We can estimate its variance, which is \(\mathbf a^T \boldsymbol \Sigma \mathbf a\), by \(\mathbf a^T \mathbf S \mathbf a\), which is a quadratic form of the sample covariance matrix.

Example 1

\(\mathbf X = (X_1, X_2)^T\), \(a=(1/2, 1/2)^T\).

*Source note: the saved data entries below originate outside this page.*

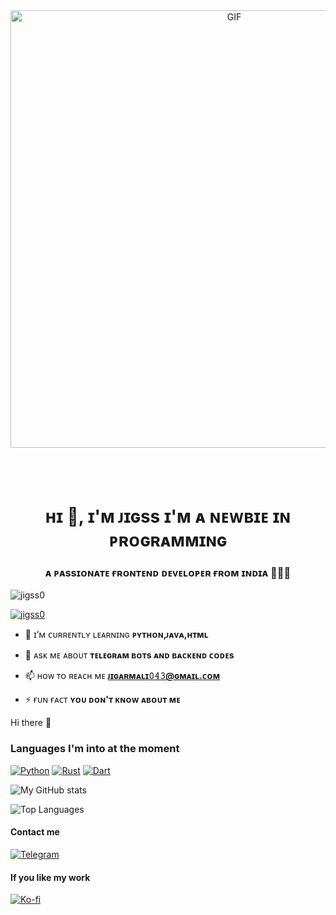 <div align="center">
<img hight="300" width="700" alt="GIF" align="center" src="https://github.com/Xx-Ashutosh-xX/Xx-Ashutosh-xX/blob/master/assets/208593.gif">
</div>

</br>
</br>
</br>

<h1 align="center">ʜɪ 👋, ɪ'ᴍ ᴊɪɢss ɪ'ᴍ ᴀ ɴᴇᴡʙɪᴇ ɪɴ ᴘʀᴏɢʀᴀᴍᴍɪɴɢ</h1>
<h3 align="center">ᴀ ᴘᴀssɪᴏɴᴀᴛᴇ ғʀᴏɴᴛᴇɴᴅ ᴅᴇᴠᴇʟᴏᴘᴇʀ ғʀᴏᴍ ɪɴᴅɪᴀ 🥀🇮🇳</h3>

<p align="left"> <img src="https://komarev.com/ghpvc/?username=jigss0&label=Profile%20views&color=0e75b6&style=flat" alt="jigss0" /> </p>

<p align="left"> <a href="https://github.com/ryo-ma/github-profile-trophy"><img src="https://github-profile-trophy.vercel.app/?username=jigss0" alt="jigss0" /></a> </p>

- 🌱 ɪ’ᴍ ᴄᴜʀʀᴇɴᴛʟʏ ʟᴇᴀʀɴɪɴɢ **ᴘʏᴛʜᴏɴ,ᴊᴀᴠᴀ,ʜᴛᴍʟ**

- 💬 ᴀsᴋ ᴍᴇ ᴀʙᴏᴜᴛ **ᴛᴇʟᴇɢʀᴀᴍ ʙᴏᴛs ᴀɴᴅ ʙᴀᴄᴋᴇɴᴅ ᴄᴏᴅᴇs**

- 📫 ʜᴏᴡ ᴛᴏ ʀᴇᴀᴄʜ ᴍᴇ **ᴊɪɢᴀʀᴍᴀʟɪ𝟶𝟺𝟹@ɢᴍᴀɪʟ.ᴄᴏᴍ**

- ⚡ ғᴜɴ ғᴀᴄᴛ **ʏᴏᴜ ᴅᴏɴ'ᴛ ᴋɴᴏᴡ ᴀʙᴏᴜᴛ ᴍᴇ**

Hi there 👋

### Languages I'm into at the moment

[![Python](https://img.shields.io/badge/Python-14354C?style=for-the-badge&logo=python&logoColor=white)](https://www.python.org)
[![Rust](https://img.shields.io/badge/Rust-000000?style=for-the-badge&logo=rust&logoColor=white)](https://rust-lang.org)
[![Dart](https://img.shields.io/badge/Dart-0175C2?style=for-the-badge&logo=dart&logoColor=white)](https://dart.dev)

![My GitHub stats](https://github-readme-stats.vercel.app/api?username=fushinori&show_icons=true&count_private=true&custom_title=My%20Github%20Stats&theme=gruvbox&hide_border=true)

![Top Languages](https://github-readme-stats.vercel.app/api/top-langs/?username=fushinori&custom_title=My%20Top%20Used%20Languages&theme=gruvbox&hide_border=true&show_icons=true)

#### Contact me
[![Telegram](https://img.shields.io/badge/Telegram-2CA5E0?style=for-the-badge&logo=telegram&logoColor=white)](https://t.me/fushinori)

#### If you like my work
[![Ko-fi](https://img.shields.io/badge/Ko--fi-F16061?style=for-the-badge&logo=ko-fi&logoColor=white)](https://ko-fi.com/fushinori)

Then \[Y=a^TX=\frac{1}{2}(X_1 + X_2)\]

\(E(Y)=\frac{1}{2}(\mu_1 + \mu_2)\).
\(Var(Y) = \frac{1}{4} (\sigma_1^2 + \sigma_2^2 + 2\sigma_{12})= \sum_{i=1}^2 \sum_{j=1}^2 a_i a_j \sigma_{ij}\). Note that \(\sigma_{12}=\sigma_{21}\).

Example 2

Assume we have a random sample from a distribution with mean \(\mu\) and variance \(\sigma^2\), i.e., \(X_1, \cdots, X_n\overset{iid}\sim (\mu, \sigma^2)\).
We often stack the random variables vertically: \[\mathbf X_{n\times 1}=\begin{pmatrix} X_1 \\ \vdots \\ X_n\end{pmatrix}.\]
An equivalent expression, \(\mathbf X=(X_1, \cdots, X_n)^T\).

Example 2

The random vector \(\mathbf X\) formed by a random sample from a distribution with mean \(\mu\) and variance \(\sigma^2\) has the following mean vector and covariance matrix:

\[\begin{align*} E[\mathbf X] &=\mu \mathbf 1_n =\begin{pmatrix}\mu \\ \vdots \\ \mu\end{pmatrix}\\ Cov(\mathbf X) &=\sigma^2 \mathbf I_n = \begin{bmatrix} \sigma^2 & 0 & \cdots & 0 \\ 0 & \sigma^2 & \cdots & 0 \\ \vdots & \vdots & \ddots & \vdots \\ 0 & 0 & \cdots & \sigma^2 \end{bmatrix} \end{align*}\]

Example 2

We can express the sample mean as a linear combination of the random vector \(\mathbf X\): \[\bar X= \frac{1}{n}X_1 + \cdots + \frac{1}{n}X_n=\frac{1}{n}\mathbf 1^T \mathbf X,\] where \(\mathbf 1=(1, \cdots, 1)^T\) is a \(n\times 1\) vector.
By the linear combination results, we have \[\begin{align*} E[\bar X]&=\frac{1}{n} \mathbf 1^T E[\mathbf X]=\frac{1}{n} \mathbf 1^T \mu \mathbf 1=\mu\\ Var[\bar X]&=\frac{1}{n^2} \mathbf 1^T Cov(\mathbf X) \mathbf 1=\frac{1}{n^2} \mathbf 1^T \sigma^2 \mathbf I_n \mathbf 1 = \frac{1}{n}\sigma^2. \end{align*}\]

Example 2

\(\mathbf 1\) vs \(\mathbf 1^T\):
- \(\mathbf 1\) is a \(n\times 1\) vector, which is a column vector.
- \(\mathbf 1^T\) is a \(1\times n\) vector, which is a row vector.
\(\mathbf 1^T \mathbf 1\) vs \(\mathbf 1 \mathbf 1^T\):
- inner product: \(\mathbf 1^T \mathbf 1\) is a \(1\times 1\) scalar, which is equal to \(n\).
- outer product: \(\mathbf 1 \mathbf 1^T\) is a \(n\times n\) matrix, which is a matrix of all ones. We often denote it by \(\mathbf J\), i.e., \(\mathbf J=\mathbf 1 \mathbf 1^T\)

Example 3

Linear Combinations of Iris Setosa Features

Recall that for the iris setosa, \(\mathbf X\) is \(50\times 4\).
Consider a linear combination of the features \(Y= \mathbf Xb\), where

\[ b=\begin{pmatrix} 1/4 \\ 1/4 \\ 1/4 \\ 1/4 \end{pmatrix} \]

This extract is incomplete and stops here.